- Episode no.: Season 12 Episode 9
- Directed by: Bob Bowen
- Written by: Teresa Hsiao
- Production code: BACX08
- Original air date: January 5, 2014

Guest appearances
- Carrie Fisher as Angela; Marlee Matlin as Stella; Uncredited:; Nev Schulman as Himself (deleted scenes);

Episode chronology
| ← Previous "Christmas Guy" | Next → "Grimm Job" |
- Family Guy season 12

= Peter Problems =

"Peter Problems" is the ninth episode of the twelfth season of the animated comedy series Family Guy and the 219th episode overall.
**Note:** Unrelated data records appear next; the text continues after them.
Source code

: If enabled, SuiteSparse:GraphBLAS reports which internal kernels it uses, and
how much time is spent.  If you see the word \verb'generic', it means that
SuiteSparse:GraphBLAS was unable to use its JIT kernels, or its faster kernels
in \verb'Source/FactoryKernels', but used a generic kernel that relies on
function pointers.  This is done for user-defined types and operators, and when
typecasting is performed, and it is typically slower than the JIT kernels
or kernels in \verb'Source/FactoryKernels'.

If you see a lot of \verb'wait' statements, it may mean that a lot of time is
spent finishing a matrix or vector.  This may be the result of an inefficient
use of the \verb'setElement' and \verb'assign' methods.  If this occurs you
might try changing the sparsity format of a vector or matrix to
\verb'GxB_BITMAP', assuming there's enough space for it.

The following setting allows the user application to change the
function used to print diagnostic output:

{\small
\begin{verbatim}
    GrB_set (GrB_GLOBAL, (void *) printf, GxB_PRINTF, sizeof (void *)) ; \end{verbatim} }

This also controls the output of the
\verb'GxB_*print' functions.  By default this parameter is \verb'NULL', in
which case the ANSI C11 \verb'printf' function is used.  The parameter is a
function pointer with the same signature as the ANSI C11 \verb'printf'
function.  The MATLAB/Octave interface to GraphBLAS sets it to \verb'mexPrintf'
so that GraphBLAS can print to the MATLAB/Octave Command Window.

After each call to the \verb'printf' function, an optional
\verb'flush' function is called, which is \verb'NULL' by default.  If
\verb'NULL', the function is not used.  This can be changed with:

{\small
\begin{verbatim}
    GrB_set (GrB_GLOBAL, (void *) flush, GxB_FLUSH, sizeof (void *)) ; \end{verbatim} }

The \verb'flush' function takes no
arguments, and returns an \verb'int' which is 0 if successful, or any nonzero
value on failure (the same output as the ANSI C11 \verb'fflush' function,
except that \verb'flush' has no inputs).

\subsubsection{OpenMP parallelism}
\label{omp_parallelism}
It aired on Fox in the United States on January 5, 2014, and is directed by Bob Bowen and written by Teresa Hsiao. In the episode, Peter is fired from the brewery forcing Lois to find a job. When Peter becomes impotent, he turns to his friends for help.

As a result of Brian being brought back from the dead in the previous episode, the opening sequence returns to its normal version.

==Plot==
At the Pawtucket Brewery, Angela tells Peter he is getting a promotion to forklift operator since Frank (the original forklift operator) retired. Peter quickly becomes a master at it. Peter treats Quagmire and Joe to fun using the forklift to make it look like Joe is walking (though Joe loses his pants in the process). Peter is then seen lifting a baby lion in a parody of The Lion King. Peter then uses the forklift in order to save a beached sperm whale. Peter carelessly impales the sperm whale with his forklift and it falls apart when Peter tries to loosen it from the lift. Peter lifts an entire vat of beer, drinks it, passes out and drives the forklift through a wall into an executive meeting within the Pawtucket Brewery's conference hall. Angela emerges from the rubble and fires Peter. Peter retaliates by calling COBRA to pay $1,300.00 a month for health insurance.

Three weeks later, Lois nags Peter about getting another job and decides to get a job of her own to help out with the bills. After Lois lands a job as an assistant manager at Stop & Shop, Peter finds himself left in charge of the household while Lois works. He washes the clothes in the dishwasher due to the washing machines in the basement drinking alcohol. Then Peter changes Stewie's diapers which Stewie considers intense. Peter then tries to make dinner while Lois is away which doesn't go well, as he cooks Chris, places Stewie in the freezer, and chops Meg's head off and places it in the microwave where it explodes. When Lois comes home and feels like having sex, Peter discovers he is unable to perform. After being humiliated by the family, he goes to see Dr. Hartman on Lois's advice to see if he has any treatments. Dr. Hartman tries to help Peter by giving him special pills (Viagra and Cialis) which do not work for him.

At the Drunken Clam, Peter tells Joe and Quagmire about him being unable to have sex with Lois and they volunteer to help him beat impotence. Quagmire tries the "Boston Method" by using a Boston jerk in order to scare it into working. It doesn't go well. Then Quagmire tries to operate Peter's penis from outside; however, Quagmire, then Joe, struggle to control it. After all attempts fail, Quagmire decides that the solution is for Peter to get his old job back since he didn't have this problem before he was fired.

At the Pawtucket Brewery, Quagmire entreats Angela to give Peter his job back where he claims that she promoted an incompetent man to operate a forklift. Angela denies Quagmire's first plea to rehire Peter ever since the incident he caused by driving a forklift into a conference room and sent two executives to the hospital. Though she is surprised to learn that Peter's firing has also made him unable to have sex with Lois. Peter then proposes getting his job back by redeeming a "redo coupon" and a "hug coupon." They succeed with the "redo coupon," but the "hug coupon" has expired, however Angela gives Peter a free hug. It was also revealed that she had hired a studio audience to replace Peter until she fires them upon Peter being rehired.

At Stop & Shop, Peter tells Lois that not only did he get his job back, but his sex drive is back. They have sex right in the store on a pile of pita breads as a passerby witnesses this and quotes "this is a cool place" as he walks away.

==Reception==
Eric Thurm of The A.V. Club gave the episode a D, finding it lacked good jokes and had a predictable and overly long plot, with "no room for anything to actually be funny".

The episode received a 3.1 rating and was watched by a total of 5.76 million people. This made it the third most watched show on Animation Domination that night, beating American Dad! but losing to Bob's Burgers and The Simpsons with 12.04 million.